THE DATA —
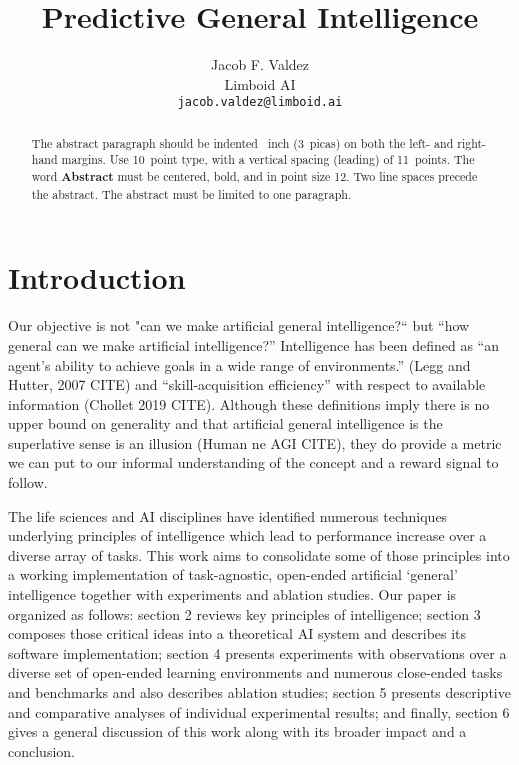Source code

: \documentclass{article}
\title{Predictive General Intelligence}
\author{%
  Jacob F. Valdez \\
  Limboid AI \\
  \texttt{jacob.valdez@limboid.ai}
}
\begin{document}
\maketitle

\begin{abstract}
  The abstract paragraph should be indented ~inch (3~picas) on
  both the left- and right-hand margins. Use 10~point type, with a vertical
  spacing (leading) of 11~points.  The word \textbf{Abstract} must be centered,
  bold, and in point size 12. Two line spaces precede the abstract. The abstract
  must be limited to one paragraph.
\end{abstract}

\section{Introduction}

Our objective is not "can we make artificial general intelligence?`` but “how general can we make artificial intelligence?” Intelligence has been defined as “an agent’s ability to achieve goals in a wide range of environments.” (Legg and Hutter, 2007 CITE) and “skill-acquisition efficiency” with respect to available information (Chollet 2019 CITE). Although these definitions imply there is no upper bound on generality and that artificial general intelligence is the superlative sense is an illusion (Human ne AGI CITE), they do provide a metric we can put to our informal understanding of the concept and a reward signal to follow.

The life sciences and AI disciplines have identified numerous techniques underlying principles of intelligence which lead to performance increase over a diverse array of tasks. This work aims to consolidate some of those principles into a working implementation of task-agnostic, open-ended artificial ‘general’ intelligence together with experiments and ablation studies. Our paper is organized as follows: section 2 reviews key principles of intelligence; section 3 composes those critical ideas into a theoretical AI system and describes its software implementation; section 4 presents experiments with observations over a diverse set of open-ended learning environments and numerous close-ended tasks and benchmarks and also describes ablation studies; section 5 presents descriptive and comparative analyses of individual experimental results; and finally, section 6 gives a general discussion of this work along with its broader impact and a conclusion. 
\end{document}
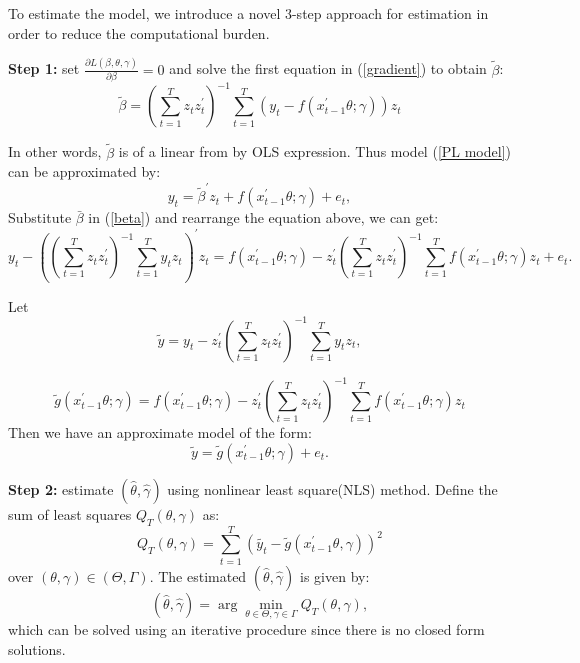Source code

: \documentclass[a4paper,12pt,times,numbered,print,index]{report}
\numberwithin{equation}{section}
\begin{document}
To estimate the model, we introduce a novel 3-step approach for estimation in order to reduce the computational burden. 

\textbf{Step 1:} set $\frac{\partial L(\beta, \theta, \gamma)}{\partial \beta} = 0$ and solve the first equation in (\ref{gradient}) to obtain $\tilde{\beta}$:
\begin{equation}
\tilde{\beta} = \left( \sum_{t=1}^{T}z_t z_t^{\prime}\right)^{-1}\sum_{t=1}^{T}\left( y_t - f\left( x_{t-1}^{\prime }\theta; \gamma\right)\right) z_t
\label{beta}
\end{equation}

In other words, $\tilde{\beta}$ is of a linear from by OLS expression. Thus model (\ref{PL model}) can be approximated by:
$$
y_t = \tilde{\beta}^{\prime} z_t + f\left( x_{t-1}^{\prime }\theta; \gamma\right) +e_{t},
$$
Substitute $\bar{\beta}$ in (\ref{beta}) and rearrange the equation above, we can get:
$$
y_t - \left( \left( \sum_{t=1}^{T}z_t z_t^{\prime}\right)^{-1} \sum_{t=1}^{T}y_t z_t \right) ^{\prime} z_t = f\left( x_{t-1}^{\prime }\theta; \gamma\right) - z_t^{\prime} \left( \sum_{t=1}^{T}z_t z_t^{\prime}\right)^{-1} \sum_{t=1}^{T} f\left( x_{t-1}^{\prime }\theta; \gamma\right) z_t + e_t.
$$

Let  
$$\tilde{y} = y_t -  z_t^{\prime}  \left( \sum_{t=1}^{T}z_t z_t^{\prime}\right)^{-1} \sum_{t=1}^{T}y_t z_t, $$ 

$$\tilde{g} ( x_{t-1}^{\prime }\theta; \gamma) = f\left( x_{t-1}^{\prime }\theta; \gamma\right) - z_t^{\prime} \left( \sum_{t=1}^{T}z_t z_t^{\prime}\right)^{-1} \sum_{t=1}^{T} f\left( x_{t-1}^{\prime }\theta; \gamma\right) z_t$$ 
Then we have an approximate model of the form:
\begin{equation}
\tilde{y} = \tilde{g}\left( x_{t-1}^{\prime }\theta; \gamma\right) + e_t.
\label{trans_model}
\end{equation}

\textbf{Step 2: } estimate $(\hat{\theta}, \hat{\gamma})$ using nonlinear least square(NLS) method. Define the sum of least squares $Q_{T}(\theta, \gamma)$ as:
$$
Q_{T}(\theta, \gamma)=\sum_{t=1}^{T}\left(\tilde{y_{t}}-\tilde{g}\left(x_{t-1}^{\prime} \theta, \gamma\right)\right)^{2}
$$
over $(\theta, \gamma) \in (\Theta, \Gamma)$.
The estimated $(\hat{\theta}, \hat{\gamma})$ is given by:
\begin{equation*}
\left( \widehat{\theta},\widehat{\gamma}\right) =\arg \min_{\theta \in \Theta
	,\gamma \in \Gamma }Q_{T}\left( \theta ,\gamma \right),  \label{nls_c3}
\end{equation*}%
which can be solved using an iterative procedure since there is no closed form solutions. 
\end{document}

EXERCISE BRIEF —
Retype the data above as given, letting no picture into the copy.

YOUR SOLUTION —
Source code

: \documentclass{article}
\title{Predictive General Intelligence}
\author{%
  Jacob F. Valdez \\
  Limboid AI \\
  \texttt{jacob.valdez@limboid.ai}
}
\begin{document}
\maketitle

\begin{abstract}
  The abstract paragraph should be indented ~inch (3~picas) on
  both the left- and right-hand margins. Use 10~point type, with a vertical
  spacing (leading) of 11~points.  The word \textbf{Abstract} must be centered,
  bold, and in point size 12. Two line spaces precede the abstract. The abstract
  must be limited to one paragraph.
\end{abstract}

\section{Introduction}

Our objective is not "can we make artificial general intelligence?`` but “how general can we make artificial intelligence?” Intelligence has been defined as “an agent’s ability to achieve goals in a wide range of environments.” (Legg and Hutter, 2007 CITE) and “skill-acquisition efficiency” with respect to available information (Chollet 2019 CITE). Although these definitions imply there is no upper bound on generality and that artificial general intelligence is the superlative sense is an illusion (Human ne AGI CITE), they do provide a metric we can put to our informal understanding of the concept and a reward signal to follow.

The life sciences and AI disciplines have identified numerous techniques underlying principles of intelligence which lead to performance increase over a diverse array of tasks. This work aims to consolidate some of those principles into a working implementation of task-agnostic, open-ended artificial ‘general’ intelligence together with experiments and ablation studies. Our paper is organized as follows: section 2 reviews key principles of intelligence; section 3 composes those critical ideas into a theoretical AI system and describes its software implementation; section 4 presents experiments with observations over a diverse set of open-ended learning environments and numerous close-ended tasks and benchmarks and also describes ablation studies; section 5 presents descriptive and comparative analyses of individual experimental results; and finally, section 6 gives a general discussion of this work along with its broader impact and a conclusion. 
\end{document}
Source code

: \documentclass[a4paper,12pt,times,numbered,print,index]{report}
\numberwithin{equation}{section}
\begin{document}
To estimate the model, we introduce a novel 3-step approach for estimation in order to reduce the computational burden. 

\textbf{Step 1:} set $\frac{\partial L(\beta, \theta, \gamma)}{\partial \beta} = 0$ and solve the first equation in (\ref{gradient}) to obtain $\tilde{\beta}$:
\begin{equation}
\tilde{\beta} = \left( \sum_{t=1}^{T}z_t z_t^{\prime}\right)^{-1}\sum_{t=1}^{T}\left( y_t - f\left( x_{t-1}^{\prime }\theta; \gamma\right)\right) z_t
\label{beta}
\end{equation}

In other words, $\tilde{\beta}$ is of a linear from by OLS expression. Thus model (\ref{PL model}) can be approximated by:
$$
y_t = \tilde{\beta}^{\prime} z_t + f\left( x_{t-1}^{\prime }\theta; \gamma\right) +e_{t},
$$
Substitute $\bar{\beta}$ in (\ref{beta}) and rearrange the equation above, we can get:
$$
y_t - \left( \left( \sum_{t=1}^{T}z_t z_t^{\prime}\right)^{-1} \sum_{t=1}^{T}y_t z_t \right) ^{\prime} z_t = f\left( x_{t-1}^{\prime }\theta; \gamma\right) - z_t^{\prime} \left( \sum_{t=1}^{T}z_t z_t^{\prime}\right)^{-1} \sum_{t=1}^{T} f\left( x_{t-1}^{\prime }\theta; \gamma\right) z_t + e_t.
$$

Let  
$$\tilde{y} = y_t -  z_t^{\prime}  \left( \sum_{t=1}^{T}z_t z_t^{\prime}\right)^{-1} \sum_{t=1}^{T}y_t z_t, $$ 

$$\tilde{g} ( x_{t-1}^{\prime }\theta; \gamma) = f\left( x_{t-1}^{\prime }\theta; \gamma\right) - z_t^{\prime} \left( \sum_{t=1}^{T}z_t z_t^{\prime}\right)^{-1} \sum_{t=1}^{T} f\left( x_{t-1}^{\prime }\theta; \gamma\right) z_t$$ 
Then we have an approximate model of the form:
\begin{equation}
\tilde{y} = \tilde{g}\left( x_{t-1}^{\prime }\theta; \gamma\right) + e_t.
\label{trans_model}
\end{equation}

\textbf{Step 2: } estimate $(\hat{\theta}, \hat{\gamma})$ using nonlinear least square(NLS) method. Define the sum of least squares $Q_{T}(\theta, \gamma)$ as:
$$
Q_{T}(\theta, \gamma)=\sum_{t=1}^{T}\left(\tilde{y_{t}}-\tilde{g}\left(x_{t-1}^{\prime} \theta, \gamma\right)\right)^{2}
$$
over $(\theta, \gamma) \in (\Theta, \Gamma)$.
The estimated $(\hat{\theta}, \hat{\gamma})$ is given by:
\begin{equation*}
\left( \widehat{\theta},\widehat{\gamma}\right) =\arg \min_{\theta \in \Theta
	,\gamma \in \Gamma }Q_{T}\left( \theta ,\gamma \right),  \label{nls_c3}
\end{equation*}%
which can be solved using an iterative procedure since there is no closed form solutions. 
\end{document}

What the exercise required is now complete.